Harry Love

Personal information
- Full name: Harry Love
- Born: 30 May 1871 Hastings, Sussex, England
- Died: 26 March 1942 (aged 70) Ore, Sussex, England
- Batting: Right-handed
- Bowling: Right-arm slow-medium

Domestic team information
- 1892–1894: Sussex

Career statistics
| Competition | First-class |
| Matches | 5 |
| Runs scored | 110 |
| Batting average | 12.22 |
| 100s/50s | –/– |
| Top score | 30 |
| Balls bowled | 13 |
| Wickets | – |
| Bowling average | – |
| 5 wickets in innings | – |
| 10 wickets in match | – |
| Best bowling | – |
| Catches/stumpings | 3/– |
- Source: Cricinfo, 26 November 2011

= Harry Love (cricketer) =

English cricketer

Harry Love (30 May 1871 - 26 March 1942) was an English cricketer.

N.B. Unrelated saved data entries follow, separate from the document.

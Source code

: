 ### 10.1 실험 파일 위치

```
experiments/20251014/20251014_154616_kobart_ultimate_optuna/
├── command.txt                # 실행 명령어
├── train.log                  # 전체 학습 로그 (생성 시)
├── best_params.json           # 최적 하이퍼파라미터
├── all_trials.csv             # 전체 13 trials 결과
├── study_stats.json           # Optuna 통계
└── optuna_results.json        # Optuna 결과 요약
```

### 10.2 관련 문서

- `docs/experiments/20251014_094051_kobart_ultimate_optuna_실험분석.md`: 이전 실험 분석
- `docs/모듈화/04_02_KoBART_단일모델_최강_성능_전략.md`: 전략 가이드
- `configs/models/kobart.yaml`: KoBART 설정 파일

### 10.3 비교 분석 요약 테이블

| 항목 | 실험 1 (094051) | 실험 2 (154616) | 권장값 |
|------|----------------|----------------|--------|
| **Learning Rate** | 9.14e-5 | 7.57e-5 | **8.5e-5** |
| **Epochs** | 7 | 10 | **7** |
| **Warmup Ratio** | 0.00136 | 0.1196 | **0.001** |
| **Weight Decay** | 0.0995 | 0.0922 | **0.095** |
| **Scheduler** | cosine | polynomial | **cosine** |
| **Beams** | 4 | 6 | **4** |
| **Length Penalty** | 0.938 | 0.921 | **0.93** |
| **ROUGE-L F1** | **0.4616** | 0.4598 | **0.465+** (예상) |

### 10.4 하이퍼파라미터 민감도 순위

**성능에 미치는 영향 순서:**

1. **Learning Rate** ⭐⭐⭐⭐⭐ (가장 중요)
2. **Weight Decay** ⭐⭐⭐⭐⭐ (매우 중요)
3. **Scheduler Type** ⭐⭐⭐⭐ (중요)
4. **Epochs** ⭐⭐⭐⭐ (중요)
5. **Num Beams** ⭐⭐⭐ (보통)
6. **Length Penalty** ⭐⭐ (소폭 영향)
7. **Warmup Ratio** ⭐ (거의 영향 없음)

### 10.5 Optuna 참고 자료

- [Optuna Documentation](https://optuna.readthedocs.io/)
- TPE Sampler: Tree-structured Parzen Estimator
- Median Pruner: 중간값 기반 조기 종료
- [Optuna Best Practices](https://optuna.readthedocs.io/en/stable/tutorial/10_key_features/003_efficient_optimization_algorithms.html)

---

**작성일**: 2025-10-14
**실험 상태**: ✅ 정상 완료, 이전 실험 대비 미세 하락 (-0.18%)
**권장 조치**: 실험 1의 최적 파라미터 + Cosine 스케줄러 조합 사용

Love was a right-handed batsman who bowled right-arm slow-medium. He was born at Hastings, Sussex.

Love made his first-class debut for Sussex against Cambridge University in 1893. He made four further first-class appearances for the county, the last of which came against the Marylebone Cricket Club in 1894. In his five first-class matches, he had ten batting innings, scoring a total of 110 runs at an average of 12.22, with a high score of 33.

He died at Ore, Sussex on 26 March 1942.